(Collected data)
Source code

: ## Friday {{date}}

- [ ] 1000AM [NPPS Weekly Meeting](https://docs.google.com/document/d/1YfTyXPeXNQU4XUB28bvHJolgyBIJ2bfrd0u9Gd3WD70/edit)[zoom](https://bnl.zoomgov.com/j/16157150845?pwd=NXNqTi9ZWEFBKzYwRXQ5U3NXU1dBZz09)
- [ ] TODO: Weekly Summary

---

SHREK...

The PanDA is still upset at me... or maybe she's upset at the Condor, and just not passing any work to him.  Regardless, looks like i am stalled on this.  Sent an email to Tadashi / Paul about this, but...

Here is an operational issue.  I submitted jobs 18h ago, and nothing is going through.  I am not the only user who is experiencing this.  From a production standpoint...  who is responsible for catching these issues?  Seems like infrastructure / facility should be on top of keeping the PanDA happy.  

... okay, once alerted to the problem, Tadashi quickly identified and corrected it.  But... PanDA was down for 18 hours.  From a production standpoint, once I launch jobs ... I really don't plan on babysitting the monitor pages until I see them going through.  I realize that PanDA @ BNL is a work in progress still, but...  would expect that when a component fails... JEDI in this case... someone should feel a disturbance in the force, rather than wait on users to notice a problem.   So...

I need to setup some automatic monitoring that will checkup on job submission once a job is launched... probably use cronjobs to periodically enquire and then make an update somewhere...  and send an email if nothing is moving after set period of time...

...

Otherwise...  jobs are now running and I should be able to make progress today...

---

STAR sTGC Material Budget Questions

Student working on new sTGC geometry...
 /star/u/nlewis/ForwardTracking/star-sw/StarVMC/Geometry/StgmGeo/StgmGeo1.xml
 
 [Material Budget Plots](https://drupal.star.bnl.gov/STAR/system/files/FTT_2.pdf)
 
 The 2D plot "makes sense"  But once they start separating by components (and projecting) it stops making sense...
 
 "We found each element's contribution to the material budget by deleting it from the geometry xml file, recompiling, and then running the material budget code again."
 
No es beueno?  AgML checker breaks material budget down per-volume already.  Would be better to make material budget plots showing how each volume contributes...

» Aim of the task: Among the lines above, find those that contain the word "still" and copy them.

» Your response:
The PanDA is still upset at me... or maybe she's upset at the Condor, and just not passing any work to him.  Regardless, looks like i am stalled on this.  Sent an email to Tadashi / Paul about this, but...
... okay, once alerted to the problem, Tadashi quickly identified and corrected it.  But... PanDA was down for 18 hours.  From a production standpoint, once I launch jobs ... I really don't plan on babysitting the monitor pages until I see them going through.  I realize that PanDA @ BNL is a work in progress still, but...  would expect that when a component fails... JEDI in this case... someone should feel a disturbance in the force, rather than wait on users to notice a problem.   So...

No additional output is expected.